AI Infrastructure Spending: From Cash Machine to Capital Guzzler
AI infrastructure spending is the large‑scale capital outlay by cloud and platform giants on chips, data centers, networking, and power systems required to train and run modern AI models, and it is now large enough to reshape cash flow patterns, shareholder payouts, and even the long‑term economics of the technology sector. Goldman Sachs estimates that Amazon, Alphabet, Microsoft, Meta and Oracle together will spend about USD 755 billion (approx. RM3.49 trillion) on capital expenditures in 2026, an 83% increase from 2025. That figure alone shows why AI is no longer a side project bolted onto the old Big Tech model. The cash that once funded reliable buybacks is now committed to GPUs, memory and concrete. Investors who treated these firms as growth stocks with automatic capital returns must now reassess what, exactly, they own.
The Quiet Collapse of the Big Tech Buyback Era
The surge in hyperscaler capex is forcing a visible reset in tech capital allocation. According to Goldman analysis cited by MarketWatch, hyperscaler buybacks fell by nearly two‑thirds in the first quarter, even as spending plans soared. Alphabet repurchased no stock in its latest quarter after buying back about USD 15.1 billion (approx. RM69.9 billion) in the same period a year earlier. Meta is pushing more cash into infrastructure, while Amazon has long stepped back from regular repurchases. At the same time, Amazon’s free cash flow for the 12 months through March 31, 2026 dropped to USD 1.2 billion (approx. RM5.6 billion) from USD 25.9 billion (approx. RM119.6 billion) a year earlier, as purchases of property and equipment rose by USD 59.3 billion (approx. RM274.0 billion). The old capital‑return engine is giving way to an AI‑first balance sheet.
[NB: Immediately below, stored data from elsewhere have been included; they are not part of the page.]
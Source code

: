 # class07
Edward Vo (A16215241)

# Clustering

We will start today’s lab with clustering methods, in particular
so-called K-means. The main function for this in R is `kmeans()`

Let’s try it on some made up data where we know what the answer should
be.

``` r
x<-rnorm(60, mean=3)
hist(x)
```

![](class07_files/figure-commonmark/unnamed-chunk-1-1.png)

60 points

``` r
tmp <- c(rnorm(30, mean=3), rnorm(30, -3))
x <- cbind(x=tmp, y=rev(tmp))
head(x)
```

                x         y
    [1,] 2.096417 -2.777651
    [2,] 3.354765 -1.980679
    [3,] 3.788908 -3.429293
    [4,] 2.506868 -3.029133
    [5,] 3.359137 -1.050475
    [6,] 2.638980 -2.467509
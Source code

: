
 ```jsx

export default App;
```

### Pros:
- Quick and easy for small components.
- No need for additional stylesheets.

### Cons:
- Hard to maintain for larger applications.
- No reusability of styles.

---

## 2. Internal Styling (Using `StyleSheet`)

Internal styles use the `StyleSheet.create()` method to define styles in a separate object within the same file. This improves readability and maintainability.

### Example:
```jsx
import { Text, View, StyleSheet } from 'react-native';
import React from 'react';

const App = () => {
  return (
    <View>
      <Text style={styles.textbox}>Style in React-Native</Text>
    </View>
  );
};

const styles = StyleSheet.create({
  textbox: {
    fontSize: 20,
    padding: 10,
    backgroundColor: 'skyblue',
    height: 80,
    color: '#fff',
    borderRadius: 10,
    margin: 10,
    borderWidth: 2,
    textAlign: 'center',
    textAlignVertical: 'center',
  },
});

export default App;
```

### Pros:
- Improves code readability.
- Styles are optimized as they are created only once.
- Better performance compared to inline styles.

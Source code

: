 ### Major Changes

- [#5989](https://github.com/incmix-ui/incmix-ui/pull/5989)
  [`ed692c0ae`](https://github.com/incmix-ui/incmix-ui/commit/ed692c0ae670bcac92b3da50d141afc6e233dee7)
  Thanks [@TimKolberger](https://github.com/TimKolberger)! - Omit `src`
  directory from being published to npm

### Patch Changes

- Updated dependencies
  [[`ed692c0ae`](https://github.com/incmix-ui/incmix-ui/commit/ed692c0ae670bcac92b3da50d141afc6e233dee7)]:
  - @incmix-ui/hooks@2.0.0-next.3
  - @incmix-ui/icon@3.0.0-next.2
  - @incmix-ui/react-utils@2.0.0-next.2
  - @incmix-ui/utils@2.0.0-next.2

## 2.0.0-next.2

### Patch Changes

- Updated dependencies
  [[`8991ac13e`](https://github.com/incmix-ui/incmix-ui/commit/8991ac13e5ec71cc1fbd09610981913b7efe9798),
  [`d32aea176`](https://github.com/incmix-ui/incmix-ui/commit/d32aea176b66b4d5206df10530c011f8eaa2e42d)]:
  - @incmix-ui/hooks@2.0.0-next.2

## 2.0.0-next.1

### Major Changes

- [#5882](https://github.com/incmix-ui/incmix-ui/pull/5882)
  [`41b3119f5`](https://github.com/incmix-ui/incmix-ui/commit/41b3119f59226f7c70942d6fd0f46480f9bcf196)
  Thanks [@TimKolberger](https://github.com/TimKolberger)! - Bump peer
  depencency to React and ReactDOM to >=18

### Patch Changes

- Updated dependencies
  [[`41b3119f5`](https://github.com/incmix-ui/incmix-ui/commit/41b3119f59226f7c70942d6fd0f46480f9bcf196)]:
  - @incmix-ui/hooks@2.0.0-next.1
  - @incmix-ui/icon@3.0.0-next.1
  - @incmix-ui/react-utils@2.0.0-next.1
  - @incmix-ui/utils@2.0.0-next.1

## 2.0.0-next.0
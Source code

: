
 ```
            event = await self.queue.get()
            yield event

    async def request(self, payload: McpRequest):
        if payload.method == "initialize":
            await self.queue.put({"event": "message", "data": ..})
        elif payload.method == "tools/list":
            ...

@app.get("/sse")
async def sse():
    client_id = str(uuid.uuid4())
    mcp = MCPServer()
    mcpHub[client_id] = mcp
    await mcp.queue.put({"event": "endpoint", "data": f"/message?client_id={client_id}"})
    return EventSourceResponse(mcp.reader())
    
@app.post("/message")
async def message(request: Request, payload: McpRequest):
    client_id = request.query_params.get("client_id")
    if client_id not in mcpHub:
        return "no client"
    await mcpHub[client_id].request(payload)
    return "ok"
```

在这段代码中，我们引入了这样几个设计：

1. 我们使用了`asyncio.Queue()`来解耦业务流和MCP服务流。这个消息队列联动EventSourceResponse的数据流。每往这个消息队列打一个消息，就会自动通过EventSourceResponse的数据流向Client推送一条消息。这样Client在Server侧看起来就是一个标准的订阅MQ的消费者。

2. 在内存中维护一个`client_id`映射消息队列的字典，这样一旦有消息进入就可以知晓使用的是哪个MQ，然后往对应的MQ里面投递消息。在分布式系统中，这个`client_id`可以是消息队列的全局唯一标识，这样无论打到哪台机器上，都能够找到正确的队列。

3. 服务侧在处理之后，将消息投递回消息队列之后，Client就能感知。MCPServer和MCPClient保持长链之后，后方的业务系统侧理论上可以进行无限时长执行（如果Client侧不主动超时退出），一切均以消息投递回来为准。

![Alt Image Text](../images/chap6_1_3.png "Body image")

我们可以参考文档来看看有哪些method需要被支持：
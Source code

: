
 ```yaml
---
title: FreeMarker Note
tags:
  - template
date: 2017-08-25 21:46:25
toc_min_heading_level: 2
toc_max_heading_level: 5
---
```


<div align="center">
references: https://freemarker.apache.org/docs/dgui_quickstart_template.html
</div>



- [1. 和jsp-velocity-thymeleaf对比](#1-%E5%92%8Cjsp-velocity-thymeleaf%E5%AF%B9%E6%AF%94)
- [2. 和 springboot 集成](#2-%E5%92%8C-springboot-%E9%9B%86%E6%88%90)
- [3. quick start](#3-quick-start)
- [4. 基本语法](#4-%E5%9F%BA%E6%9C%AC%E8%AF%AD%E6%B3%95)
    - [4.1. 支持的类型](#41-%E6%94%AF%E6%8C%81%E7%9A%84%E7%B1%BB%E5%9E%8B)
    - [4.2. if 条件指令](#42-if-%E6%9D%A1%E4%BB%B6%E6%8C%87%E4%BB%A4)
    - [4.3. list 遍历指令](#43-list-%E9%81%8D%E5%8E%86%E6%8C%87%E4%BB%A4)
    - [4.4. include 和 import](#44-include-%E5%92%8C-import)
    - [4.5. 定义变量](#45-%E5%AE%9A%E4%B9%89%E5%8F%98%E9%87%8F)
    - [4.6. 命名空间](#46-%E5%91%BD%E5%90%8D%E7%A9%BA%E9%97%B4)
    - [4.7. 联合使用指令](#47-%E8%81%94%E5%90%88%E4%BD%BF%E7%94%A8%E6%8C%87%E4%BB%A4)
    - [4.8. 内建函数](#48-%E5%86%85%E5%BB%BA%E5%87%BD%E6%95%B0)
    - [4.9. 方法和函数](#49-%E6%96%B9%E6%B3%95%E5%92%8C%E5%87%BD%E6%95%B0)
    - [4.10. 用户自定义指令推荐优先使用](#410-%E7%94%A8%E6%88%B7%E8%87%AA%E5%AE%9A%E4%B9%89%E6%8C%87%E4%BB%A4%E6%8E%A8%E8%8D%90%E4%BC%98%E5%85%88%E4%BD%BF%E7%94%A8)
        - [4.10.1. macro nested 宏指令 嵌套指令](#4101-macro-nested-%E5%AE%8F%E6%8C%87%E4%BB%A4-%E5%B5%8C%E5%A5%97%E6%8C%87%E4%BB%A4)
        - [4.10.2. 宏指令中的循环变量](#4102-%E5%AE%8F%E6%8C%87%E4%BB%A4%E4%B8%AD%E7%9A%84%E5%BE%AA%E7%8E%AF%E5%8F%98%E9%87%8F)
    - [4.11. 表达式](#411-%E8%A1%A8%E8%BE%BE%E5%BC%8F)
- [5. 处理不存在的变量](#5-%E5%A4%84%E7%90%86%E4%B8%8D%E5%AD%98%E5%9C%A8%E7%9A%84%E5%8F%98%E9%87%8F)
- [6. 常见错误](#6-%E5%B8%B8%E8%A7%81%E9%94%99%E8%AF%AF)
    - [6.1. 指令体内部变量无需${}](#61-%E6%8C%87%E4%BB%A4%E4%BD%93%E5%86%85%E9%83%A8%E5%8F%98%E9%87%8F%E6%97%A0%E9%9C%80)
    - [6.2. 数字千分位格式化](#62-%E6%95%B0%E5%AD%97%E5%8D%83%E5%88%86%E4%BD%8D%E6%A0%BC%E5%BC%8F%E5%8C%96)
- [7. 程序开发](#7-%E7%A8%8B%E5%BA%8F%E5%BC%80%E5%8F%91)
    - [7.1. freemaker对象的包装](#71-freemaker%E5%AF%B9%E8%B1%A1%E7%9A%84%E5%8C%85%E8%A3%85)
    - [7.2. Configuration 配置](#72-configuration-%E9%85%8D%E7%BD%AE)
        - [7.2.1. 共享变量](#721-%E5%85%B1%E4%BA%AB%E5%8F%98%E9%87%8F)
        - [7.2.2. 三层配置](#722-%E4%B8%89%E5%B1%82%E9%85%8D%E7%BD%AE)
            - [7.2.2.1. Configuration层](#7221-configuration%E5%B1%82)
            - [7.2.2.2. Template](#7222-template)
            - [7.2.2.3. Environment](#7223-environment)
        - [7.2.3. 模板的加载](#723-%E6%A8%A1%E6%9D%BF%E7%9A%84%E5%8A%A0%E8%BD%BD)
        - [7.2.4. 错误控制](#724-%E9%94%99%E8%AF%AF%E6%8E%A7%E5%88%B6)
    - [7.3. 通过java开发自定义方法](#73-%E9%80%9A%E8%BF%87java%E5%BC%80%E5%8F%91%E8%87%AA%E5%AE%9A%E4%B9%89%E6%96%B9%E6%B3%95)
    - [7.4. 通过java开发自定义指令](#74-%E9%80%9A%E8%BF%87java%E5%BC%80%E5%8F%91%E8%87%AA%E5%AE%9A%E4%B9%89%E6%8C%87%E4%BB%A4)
Hyperscaler Capex Plans: AI Data Center Costs Take Priority
The new spending profile is specific: it is AI infrastructure, not generic growth capex. Amazon has laid out a roughly USD 200 billion (approx. RM924.0 billion) capital plan for 2026 tied to AI chips, data centers and robotics. Analysts guide Alphabet into the USD 175–185 billion (approx. RM808.0–RM854.0 billion) range, while Meta has lifted its 2026 capital expenditure outlook to USD 125–145 billion (approx. RM577.5–RM669.9 billion), citing higher infrastructure and memory costs. Microsoft’s spending sits above the USD 88.2 billion (approx. RM407.7 billion) it recorded in fiscal 2025. With Goldman now expecting total hyperscaler capex near USD 770 billion (approx. RM3.56 trillion) and roughly equal to cash flow from operations, debt markets are becoming part of the model. J.P. Morgan sees AI capital spending reaching USD 5.5 trillion (approx. RM25.41 trillion) by 2030, with USD 4.1 trillion (approx. RM18.94 trillion) financed through debt, turning AI into a long‑dated infrastructure bet.
Tech Sector Inflation: AI Data Centers Break the Deflation Habit
While capex reshapes balance sheets, AI data center costs are rewriting pricing trends across the tech sector. For more than two decades, software and electronic components mostly became cheaper year after year. That pattern is reversing. Recent data show that consumer prices for computer software and accessories rose 14.5% year‑on‑year in May, the largest annual increase since records began in 2000, while producer prices for electronic components jumped 27% over the same period. Memory stands out: DDR5 and DDR4 prices have climbed about 290% year‑on‑year, more than tripling in a single year. Analysts tie this surge to AI data center construction consuming vast amounts of chips and storage, tightening supply and causing tech sector inflation. Industry views suggest this pressure, combined with geopolitical risk, could extend through 2027, ending the long assumption that tech product costs only fall.

From Software Margins to Infrastructure Economics
The shift in AI infrastructure spending marks a structural change in how hyperscalers create value. For years, investors enjoyed software‑style margins paired with rising buybacks and, in some cases, dividends. Now these firms look more like infrastructure companies: heavy upfront AI data center costs, long payback periods, and tighter internal cash rationing. Free cash flow for the five largest hyperscalers is projected to drop 91% in 2026 to about USD 16 billion (approx. RM73.9 billion), even as net income is expected to rise 25% to USD 506 billion (approx. RM2.34 trillion). This accounting gap is the AI buildout in condensed form. Shareholders are exposed to a different risk: less technical support from buybacks and more dependence on future AI revenue to cover depreciation and debt service. The bet may still work, but the capital strategy and the investor contract have clearly changed.